*As informações e opiniões formadas neste artigo são de responsabilidade dos autores e não refletem, necessariamente, a posição da ANPR.
Lucas Almeida Dias, procurador da República
Renan Quinalha, professor de direito da Unifesp (Universidade Federal de São Paulo)
O projeto de lei 580 de 2007, que proíbe o casamento entre pessoas do mesmo sexo, foi pautado na 3ª feira (19.set.2023) na Comissão de Previdência, Assistência Social, Infância, Adolescência e Família da Câmara dos Deputados.
Durante a sessão, a Casa Baixa foi palco de: transfobia – a deputada Erika Hilton foi chamada de “meu amigo” por um congressista; violência política de gênero – a deputada Sâmia Bonfim foi mandada “calar a boca”; e ruptura democrática – sociedade civil ameaçada de ser retirada da sala de votação. Todos esses atos intoleráveis devem ser rigorosamente apurados pelo Conselho de Ética e Decoro Parlamentar.

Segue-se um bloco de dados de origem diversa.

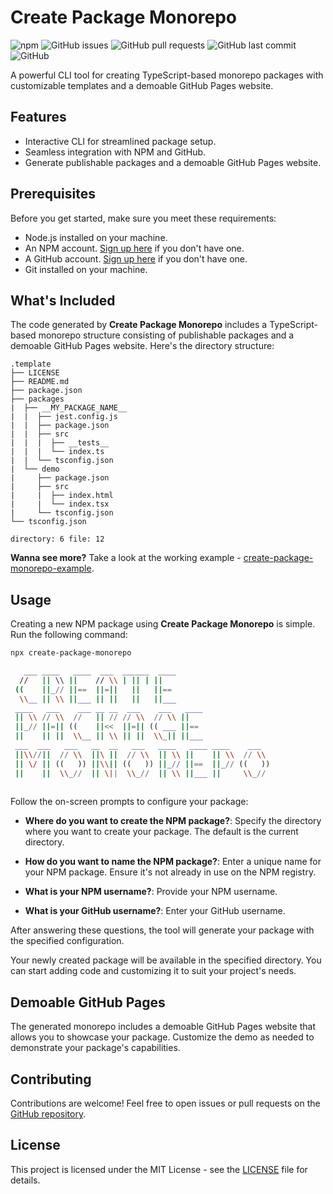 # Create Package Monorepo

![npm](https://img.shields.io/npm/v/create-package-monorepo)
![GitHub issues](https://img.shields.io/github/issues-raw/miloszsobczak/create-package-monorepo)
![GitHub pull requests](https://img.shields.io/github/issues-pr-raw/miloszsobczak/create-package-monorepo)
![GitHub last commit](https://img.shields.io/github/last-commit/miloszsobczak/create-package-monorepo)
![GitHub](https://img.shields.io/github/license/miloszsobczak/create-package-monorepo)

A powerful CLI tool for creating TypeScript-based monorepo packages with customizable templates and a demoable GitHub Pages website.

## Features

- Interactive CLI for streamlined package setup.
- Seamless integration with NPM and GitHub.
- Generate publishable packages and a demoable GitHub Pages website.

## Prerequisites

Before you get started, make sure you meet these requirements:

- Node.js installed on your machine.
- An NPM account. [Sign up here](https://www.npmjs.com/signup) if you don't have one.
- A GitHub account. [Sign up here](https://github.com/join) if you don't have one.
- Git installed on your machine.

## What's Included

The code generated by **Create Package Monorepo** includes a TypeScript-based monorepo structure consisting of publishable packages and a demoable GitHub Pages website. Here's the directory structure:

```
.template
├── LICENSE
├── README.md
├── package.json
├── packages
|  ├── __MY_PACKAGE_NAME__
|  |  ├── jest.config.js
|  |  ├── package.json
|  |  ├── src
|  |  |  ├── __tests__
|  |  |  └── index.ts
|  |  └── tsconfig.json
|  └── demo
|     ├── package.json
|     ├── src
|     |  ├── index.html
|     |  └── index.tsx
|     └── tsconfig.json
└── tsconfig.json

directory: 6 file: 12
```
__Wanna see more?__ Take a look at the working example - [create-package-monorepo-example](https://github.com/miloszsobczak/create-package-monorepo-example).

## Usage

Creating a new NPM package using **Create Package Monorepo** is simple. Run the following command:

```bash
npx create-package-monorepo
```
```bash
   ___ ____   ____  ___  ______  ____                     
  //   || \\ ||    // \\ | || | ||                        
 ((    ||_// ||==  ||=||   ||   ||==                      
  \\__ || \\ ||___ || ||   ||   ||___                     
 ____   ___    ___ __ __  ___    ___   ____               
 || \\ // \\  //   || // // \\  // \\ ||                  
 ||_// ||=|| ((    ||<<  ||=|| (( ___ ||==                
 ||    || ||  \\__ || \\ || ||  \\_|| ||___ 
 ___  ___   ___   __  __   ___   ____   ____ ____    ___ 
 ||\\//||  // \\  ||\ ||  // \\  || \\ ||    || \\  // \\ 
 || \/ || ((   )) ||\\|| ((   )) ||_// ||==  ||_// ((   ))
 ||    ||  \\_//  || \||  \\_//  || \\ ||___ ||     \\_// 
                                                          
```

Follow the on-screen prompts to configure your package:

- **Where do you want to create the NPM package?**: Specify the directory where you want to create your package. The default is the current directory.

- **How do you want to name the NPM package?**: Enter a unique name for your NPM package. Ensure it's not already in use on the NPM registry.

- **What is your NPM username?**: Provide your NPM username.

- **What is your GitHub username?**: Enter your GitHub username.

After answering these questions, the tool will generate your package with the specified configuration.

Your newly created package will be available in the specified directory. You can start adding code and customizing it to suit your project's needs.

## Demoable GitHub Pages

The generated monorepo includes a demoable GitHub Pages website that allows you to showcase your package. Customize the demo as needed to demonstrate your package's capabilities.

## Contributing

Contributions are welcome! Feel free to open issues or pull requests on the [GitHub repository](https://github.com/miloszsobczak/create-package-monorepo).

## License

This project is licensed under the MIT License - see the [LICENSE](LICENSE) file for details.
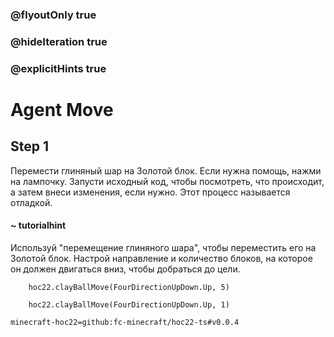 ### @flyoutOnly true
### @hideIteration true
### @explicitHints true


# Agent Move

## Step 1  
Перемести глиняный шар на Золотой блок. Если нужна помощь, нажми на лампочку. Запусти исходный код, чтобы посмотреть, что происходит, а затем внеси изменения, если нужно. Этот процесс называется отладкой.  

#### ~ tutorialhint  
Используй "перемещение глиняного шара", чтобы переместить его на Золотой блок. Настрой направление и количество блоков, на которое он должен двигаться вниз, чтобы добраться до цели.  


```ghost
    hoc22.clayBallMove(FourDirectionUpDown.Up, 5)
```
```template
    hoc22.clayBallMove(FourDirectionUpDown.Up, 1)
```

```package
minecraft-hoc22=github:fc-minecraft/hoc22-ts#v0.0.4
```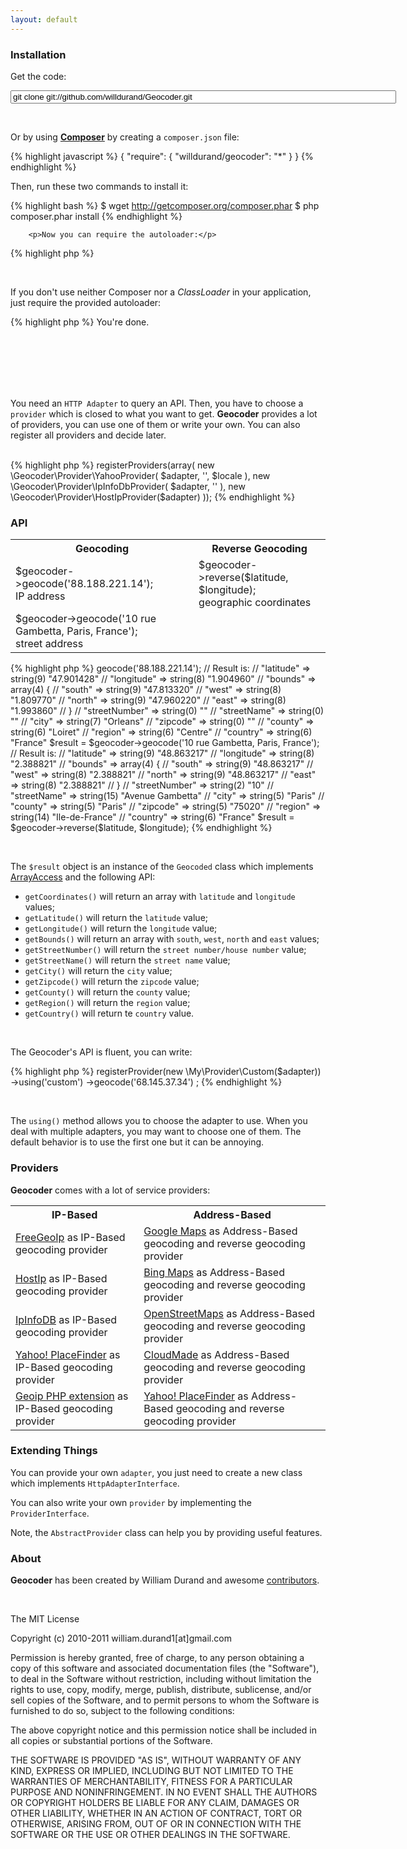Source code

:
 ```yaml
---
layout: default
---
```


<div class="holder_content">
    <section class="group5" id="installation">
        <h3>Installation</h3>
        <p>Get the code:</p>
        <p><input type="text" value="git clone git://github.com/willdurand/Geocoder.git" size="74" class="git" /></p>
        <p><br /></p>
        <p>Or by using <strong><a href="http://packagist.org/">Composer</a></strong> by creating a <code>composer.json</code> file:</p>
{% highlight javascript %}
{
    "require": {
        "willdurand/geocoder": "*"
    }
}
{% endhighlight %}
        <p>Then, run these two commands to install it:</p>

{% highlight bash %}
$ wget http://getcomposer.org/composer.phar
$ php composer.phar install
{% endhighlight %}

        <p>Now you can require the autoloader:</p>
{% highlight php %}
<?php

require 'vendor/.composer/autoload.php';
{% endhighlight %}

        <p><br /></p>
        <p>If you don't use neither Composer nor a <em>ClassLoader</em> in your application, just require the provided autoloader:</p>
{% highlight php %}
<?php

require_once 'path/to/geocoder/src/autoload.php';
{% endhighlight %}
        <p>You're done.</p>
    </section>
    <section class="group6">
        <br />
        <br />
        <br />
        <br />
        <br />
        <p>You need an <code>HTTP Adapter</code> to query an API. Then, you have to choose a <code>provider</code> which is closed to what you want to get. <strong>Geocoder</strong> provides a lot of providers, you can use one of them or write your own. You can also register all providers and decide later.</p>
        <br />
{% highlight php %}
<?php

// Create an adapter
$adapter  = new \Geocoder\HttpAdapter\BuzzHttpAdapter();

// Create a Geocoder object and pass it your adapter
$geocoder = new \Geocoder\Geocoder();

// Then, register all providers your want
$geocoder->registerProviders(array(
    new \Geocoder\Provider\YahooProvider(
        $adapter, '<YAHOO_API_KEY>', $locale
    ),
    new \Geocoder\Provider\IpInfoDbProvider(
        $adapter, '<IPINFODB_API_KEY>'
    ),
    new \Geocoder\Provider\HostIpProvider($adapter)
));
{% endhighlight %}
    </section>
</div>
<div class="holder_content">
    <section class="group4" id="api">
        <h3>API</h3>
        <table>
            <tr>
                <th>Geocoding</th>
                <th>Reverse Geocoding</th>
            </tr>
            <tr>
                <td>
                    <span class="address">$geocoder->geocode('88.188.221.14');</span>
                    <br />
                    <span class="annotation">IP address</span>
                </td>
                <td>
                    <span class="address">$geocoder->reverse($latitude, $longitude);</span>
                    <br />
                    <span class="annotation">geographic coordinates</span>
                </td>
            </tr>
            <tr>
                <td>
                    <span class="address">$geocoder->geocode('10 rue Gambetta, Paris, France');</span>
                    <br />
                    <span class="annotation">street address</span>
                </td>
                <td></td>
            </tr>
        </table>
{% highlight php %}
<?php

$result = $geocoder->geocode('88.188.221.14');
// Result is:
// "latitude"       => string(9) "47.901428"
// "longitude"      => string(8) "1.904960"
// "bounds"         => array(4) {
//     "south" => string(9) "47.813320"
//     "west"  => string(8) "1.809770"
//     "north" => string(9) "47.960220"
//     "east"  => string(8) "1.993860"
// }
// "streetNumber"   => string(0) ""
// "streetName"     => string(0) ""
// "city"           => string(7) "Orleans"
// "zipcode"        => string(0) ""
// "county"         => string(6) "Loiret"
// "region"         => string(6) "Centre"
// "country"        => string(6) "France"

$result = $geocoder->geocode('10 rue Gambetta, Paris, France');
// Result is:
// "latitude"       => string(9) "48.863217"
// "longitude"      => string(8) "2.388821"
// "bounds"         => array(4) {
//     "south" => string(9) "48.863217"
//     "west"  => string(8) "2.388821"
//     "north" => string(9) "48.863217"
//     "east"  => string(8) "2.388821"
// }
// "streetNumber"   => string(2) "10"
// "streetName"     => string(15) "Avenue Gambetta"
// "city"           => string(5) "Paris"
// "county"         => string(5) "Paris"
// "zipcode"        => string(5) "75020"
// "region"         => string(14) "Ile-de-France"
// "country"        => string(6) "France"

$result = $geocoder->reverse($latitude, $longitude);
{% endhighlight %}
        <p><br /></p>
        <p>The <code>$result</code> object is an instance of the <code>Geocoded</code> class which implements <a href="http://php.net/manual/class.arrayaccess.php">ArrayAccess</a> and the following API:</p>
        <ul>
            <li><code>getCoordinates()</code> will return an array with <code>latitude</code> and <code>longitude</code> values;</li>
            <li><code>getLatitude()</code> will return the <code>latitude</code> value;</li>
            <li><code>getLongitude()</code> will return the <code>longitude</code> value;</li>
            <li><code>getBounds()</code> will return an array with <code>south</code>, <code>west</code>, <code>north</code> and <code>east</code> values;</li>
            <li><code>getStreetNumber()</code> will return the <code>street number/house number</code> value;</li>
            <li><code>getStreetName()</code> will return the <code>street name</code> value;</li>
            <li><code>getCity()</code> will return the <code>city</code> value;</li>
            <li><code>getZipcode()</code> will return the <code>zipcode</code> value;</li>
            <li><code>getCounty()</code> will return the <code>county</code> value;</li>
            <li><code>getRegion()</code> will return the <code>region</code> value;</li>
            <li><code>getCountry()</code> will return te <code>country</code> value.</li>
        </ul>
        <p><br /></p>
        <p>The Geocoder's API is fluent, you can write:</p>
{% highlight php %}
<?php

$result = $geocoder
    ->registerProvider(new \My\Provider\Custom($adapter))
    ->using('custom')
    ->geocode('68.145.37.34')
    ;
{% endhighlight %}
    <p><br /></p>
    <p>The <code>using()</code> method allows you to choose the adapter to use. When you deal with multiple adapters, you may want to choose one of them. The default behavior is to use the first one but it can be annoying.</p>
    </section>
</div>
<div class="holder_content">
    <section class="group4" id="providers">
        <h3>Providers</h3>
        <p><strong>Geocoder</strong> comes with a lot of service providers:</p>
        <table>
            <tr>
                <th>IP-Based</th>
                <th>Address-Based</th>
            </tr>
            <tr>
                <td><a href="http://freegeoip.net/static/index.html">FreeGeoIp</a> as IP-Based geocoding provider</td>
                <td><a href="http://code.google.com/apis/maps/documentation/geocoding/">Google Maps</a> as Address-Based geocoding and reverse geocoding provider</td>
            </tr>
            <tr>
                <td><a href="http://www.hostip.info/">HostIp</a> as IP-Based geocoding provider</td>
                <td><a href="http://msdn.microsoft.com/en-us/library/ff701715.aspx">Bing Maps</a> as Address-Based geocoding and reverse geocoding provider</td>
            </tr>
            <tr>
                <td><a href="http://www.ipinfodb.com/">IpInfoDB</a> as IP-Based geocoding provider</td>
                <td><a href="http://nominatim.openstreetmap.org/">OpenStreetMaps</a> as Address-Based geocoding and reverse geocoding provider</td>
            </tr>
            <tr>
                <td><a href="http://developer.yahoo.com/geo/placefinder/">Yahoo! PlaceFinder</a> as IP-Based geocoding provider</td>
                <td><a href="http://developers.cloudmade.com/projects/show/geocoding-http-api">CloudMade</a> as Address-Based geocoding and reverse geocoding provider</td>
            </tr>
            <tr>
                <td><a href="http://php.net/manual/book.geoip.php">Geoip PHP extension</a> as IP-Based geocoding provider</td>
                <td><a href="http://developer.yahoo.com/geo/placefinder/">Yahoo! PlaceFinder</a> as Address-Based geocoding and reverse geocoding provider</td>
            </tr>

        </table>
    </section>
</div>
<div class="holder_content">
    <section class="group4" id="extending_things">
        <h3>Extending Things</h3>
        <p>You can provide your own <code>adapter</code>, you just need to create a new class which implements <code>HttpAdapterInterface</code>.</p>
        <p>You can also write your own <code>provider</code> by implementing the <code>ProviderInterface</code>.</p>
        <p>Note, the <code>AbstractProvider</code> class can help you by providing useful features.</p>
    </section>
</div>
<div class="holder_content">
    <section class="group4" id="about">
        <h3>About</h3>
        <p>
            <strong>Geocoder</strong> has been created by William Durand and awesome <a href="https://github.com/willdurand/Geocoder/contributors">contributors</a>.
        </p>
        <p><br /></p>
        <p>The MIT License</p>
        <p>Copyright (c) 2010-2011 william.durand1[at]gmail.com</p>
        <p>Permission is hereby granted, free of charge, to any person obtaining a copy
        of this software and associated documentation files (the "Software"), to deal
        in the Software without restriction, including without limitation the rights
        to use, copy, modify, merge, publish, distribute, sublicense, and/or sell
        copies of the Software, and to permit persons to whom the Software is
        furnished to do so, subject to the following conditions:
        </p>
        <p></p>
        <p>The above copyright notice and this permission notice shall be included in
        all copies or substantial portions of the Software.
        </p>
        <p></p>
        <p>THE SOFTWARE IS PROVIDED "AS IS", WITHOUT WARRANTY OF ANY KIND, EXPRESS OR
        IMPLIED, INCLUDING BUT NOT LIMITED TO THE WARRANTIES OF MERCHANTABILITY,
        FITNESS FOR A PARTICULAR PURPOSE AND NONINFRINGEMENT. IN NO EVENT SHALL THE
        AUTHORS OR COPYRIGHT HOLDERS BE LIABLE FOR ANY CLAIM, DAMAGES OR OTHER
        LIABILITY, WHETHER IN AN ACTION OF CONTRACT, TORT OR OTHERWISE, ARISING FROM,
        OUT OF OR IN CONNECTION WITH THE SOFTWARE OR THE USE OR OTHER DEALINGS IN
        THE SOFTWARE.
        </p>
    </section>
</div>
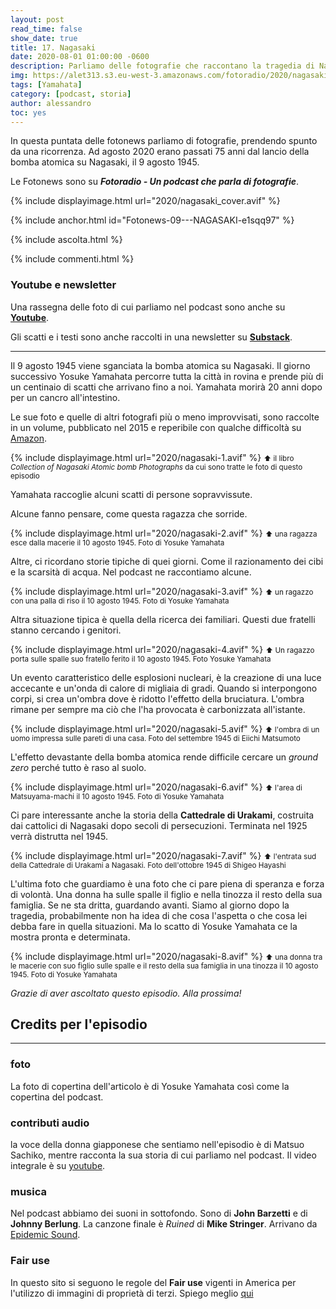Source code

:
 ```yaml
---
layout: post
read_time: false
show_date: true
title: 17. Nagasaki
date: 2020-08-01 01:00:00 -0600
description: Parliamo delle fotografie che raccontano la tragedia di Nagasaki
img: https://alet313.s3.eu-west-3.amazonaws.com/fotoradio/2020/nagasaki_articolo.avif
tags: [Yamahata]
category: [podcast, storia]
author: alessandro
toc: yes
---
```




In questa puntata delle fotonews parliamo di fotografie, prendendo spunto da una ricorrenza. Ad agosto 2020 erano passati 75 anni dal lancio della bomba atomica su Nagasaki, il 9 agosto 1945.

<!--more-->


Le Fotonews sono su **_Fotoradio - Un podcast che parla di fotografie_**.

{% include displayimage.html url="2020/nagasaki_cover.avif" %}

{% include anchor.html id="Fotonews-09---NAGASAKI-e1sqq97" %}

{% include ascolta.html %}

{% include commenti.html %}



### Youtube e newsletter

Una rassegna delle foto di cui parliamo nel podcast sono anche su [**Youtube**](https://youtu.be/D7WZHd24BoA).

Gli scatti e i testi sono anche raccolti in una newsletter su [**Substack**](https://fotoradio.substack.com/">link</a>).


- - -

Il 9 agosto 1945 viene sganciata la bomba atomica su Nagasaki.
Il giorno successivo Yosuke Yamahata percorre tutta la città in rovina e prende più di un centinaio di scatti che arrivano fino a noi. Yamahata morirà 20 anni dopo per un cancro all'intestino.

Le sue foto e quelle di altri fotografi più o meno improvvisati, sono raccolte in un volume, pubblicato nel 2015 e reperibile con qualche difficoltà su [Amazon](https://www.amazon.co.uk/gp/product/4585270248/ref=ppx_yo_dt_b_asin_title_o09_s00?ie=UTF8&psc=1).

{% include displayimage.html url="2020/nagasaki-1.avif" %}
<small>⬆︎ il libro _Collection of Nagasaki Atomic bomb Photographs_ da cui sono tratte le foto di questo episodio</small>

Yamahata raccoglie alcuni scatti di persone sopravvissute.

Alcune fanno pensare, come questa ragazza che sorride.

{% include displayimage.html url="2020/nagasaki-2.avif" %}
<small>⬆︎ una ragazza esce dalla macerie il 10 agosto 1945. Foto di Yosuke Yamahata</small>

Altre, ci ricordano storie tipiche di quei giorni. Come il razionamento dei cibi e la scarsità di acqua. Nel podcast ne raccontiamo alcune.

{% include displayimage.html url="2020/nagasaki-3.avif" %}
<small>⬆︎ un ragazzo con una palla di riso il 10 agosto  1945. Foto di Yosuke Yamahata</small>

Altra situazione tipica è quella della ricerca dei familiari. Questi due fratelli stanno cercando i genitori.

{% include displayimage.html url="2020/nagasaki-4.avif" %}
<small>⬆︎ Un ragazzo porta sulle spalle suo fratello ferito il 10 agosto 1945. Foto Yosuke Yamahata</small>

Un evento caratteristico delle esplosioni nucleari, è la creazione di una luce accecante e un'onda di calore di migliaia di gradi. Quando si interpongono corpi, si crea un'ombra dove è ridotto l'effetto della bruciatura.
L'ombra rimane per sempre ma ciò che l'ha provocata è carbonizzata all'istante.  

{% include displayimage.html url="2020/nagasaki-5.avif" %}
<small>⬆︎ l'ombra di un uomo impressa sulle pareti di una casa. Foto del settembre 1945 di Eiichi Matsumoto</small>

L'effetto devastante della bomba atomica rende difficile cercare un _ground zero_ perché tutto è raso al suolo.

{% include displayimage.html url="2020/nagasaki-6.avif" %}
<small>⬆︎ l'area di Matsuyama-machi il 10 agosto 1945. Foto di Yosuke Yamahata</small>

Ci pare interessante anche la storia della **Cattedrale di Urakami**, costruita dai cattolici di Nagasaki dopo secoli di persecuzioni. Terminata nel 1925 verrà distrutta nel 1945.

{% include displayimage.html url="2020/nagasaki-7.avif" %}
<small>⬆︎ l'entrata sud della Cattedrale di Urakami a Nagasaki. Foto dell'ottobre 1945 di Shigeo Hayashi</small>

L'ultima foto che guardiamo è una foto che ci pare piena di speranza e forza di volontà. Una donna ha sulle spalle il figlio e nella tinozza il resto della sua famiglia. Se ne sta dritta, guardando avanti. Siamo al giorno dopo la tragedia, probabilmente non ha idea di che cosa l'aspetta o che cosa lei debba fare in quella situazioni. Ma lo scatto di Yosuke Yamahata ce la mostra pronta e determinata.

{% include displayimage.html url="2020/nagasaki-8.avif" %}
<small>⬆︎ una donna tra le macerie con suo figlio sulle spalle e il resto della sua famiglia in una tinozza il 10 agosto 1945. Foto di Yosuke Yamahata</small>

_Grazie di aver ascoltato questo episodio. Alla prossima!_


## Credits per l'episodio

- - -

### foto

La foto di copertina dell'articolo è di Yosuke Yamahata così come la copertina del podcast.


### contributi audio

la voce della donna giapponese che sentiamo nell'episodio è di Matsuo Sachiko, mentre racconta la sua storia di cui parliamo nel podcast. Il video integrale è su [youtube](https://www.youtube.com/watch?v=2aLU-3Z-r-g).


### musica

Nel podcast abbiamo dei suoni in sottofondo. Sono di **John Barzetti** e di **Johnny Berlung**. La canzone finale è _Ruined_ di **Mike Stringer**.
Arrivano da [Epidemic Sound](https://www.epidemicsound.com/).


### Fair use

In questo sito si seguono le regole del **Fair use** vigenti in America per l'utilizzo di immagini di proprietà di terzi. Spiego meglio [qui](../../fair_use.html)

Por acordo entre os líderes partidários, em meio ao caos dessa sessão, a votação foi adiada para 4ª feira (27.set.2023). Ficou ainda ajustada a realização de uma audiência pública na 3ª feira (26.set.2023) para ampliar o debate sobre tão relevante tema antes da votação. Famílias LGBTQIA+ sempre existiram, apesar das violências. Mas elas foram postas na clandestinidade porque eram repelidas pelas instituições do Estado. Assim, o casamento se tornou bandeira central da comunidade para restituir a esse grupo exatamente aquilo de que foi privado por força do preconceito: uma família. Rejeitadas pelos pais e por outros familiares, muitas dessas pessoas acabavam –e ainda acabam– expulsas ou fugindo de casa. Apesar de importantes precedentes judiciais da década de 1990 e 2000, essa história mudou mesmo em 2011, quando o STF (Supremo Tribunal Federal), por unanimidade, reconheceu as uniões homoafetivas como entidades familiares e, portanto, merecedoras da proteção estatal. Em 2013, o CNJ (Conselho Nacional de Justiça) regulamentou também o casamento homoafetivo.
Depois disso, em nosso ordenamento jurídico, não há diferença entre famílias hétero e homoafetivas. Até abril de 2023, os cartórios contabilizaram 76.430 casamentos entre pessoas do mesmo sexo no país, segundo dados da Arpen-Brasil (Associação Nacional dos Registradores de Pessoas Naturais).
Agora, todas essas famílias –e as novas que se pretende constituir– estão sendo atacadas em sua existência por uma proposição legislativa flagrantemente inconstitucional. Isso porque a liberdade de conformação do Legislativo é restrita àqueles limites já fixados pelo STF e que foram endossados pela Opinião Consultiva 24 de 2017 da Corte Interamericana de Direitos Humanos. O Brasil se arrisca, ainda, a descumprir recomendações da última Recomendação Periódica Universal do Conselho de Direitos Humanos da ONU.
Em nosso país, impõe-se o princípio do não retrocesso como limite material implícito que impede a supressão dos direitos fundamentais sociais já conquistados, como é o caso da união estável e do casamento homoafetivos.
A despeito das poucas chances de êxito da proposta, tal iniciativa já consumou um retrocesso no debate público, legitimando ainda mais a violência homotransfóbica na sociedade. Além disso, retirou o foco do que realmente deveria estar em debate em um Legislativo historicamente omisso quanto aos direitos das minorias sexuais: leis de proteção à comunidade LGBTQIA+.
É significativo que, enquanto mais de 7 milhões de pessoas aguardam revisão de benefícios previdenciários com um aplicativo pouco eficiente, a Comissão de Previdência se debruce sobre um direito civil já pacificado. Não é possível que direitos LGBTQIA+ continuem servindo de trampolim eleitoral para políticos fundamentalistas, com um dispêndio enorme de dinheiro público e de tempo.
A identidade de gênero e a orientação sexual de uma pessoa definem e moldam muitos aspectos de suas vidas. A população LGBTQIA+ continua a experimentar estigmas danosos e enfrenta vários encargos pessoais e sociais relacionados à saúde física e mental, altas taxas de suicídio, dificuldades familiares, discriminação, falta de moradia e emprego, marginalização e barreiras ao acesso a serviços públicos que demandam apoio governamental direcionado.
O Congresso Nacional, contudo, vai na contramão desses avanços: elege como prioridade a destruição de nossas famílias. Até quando?
*Artigo publicado originalmente no Poder360.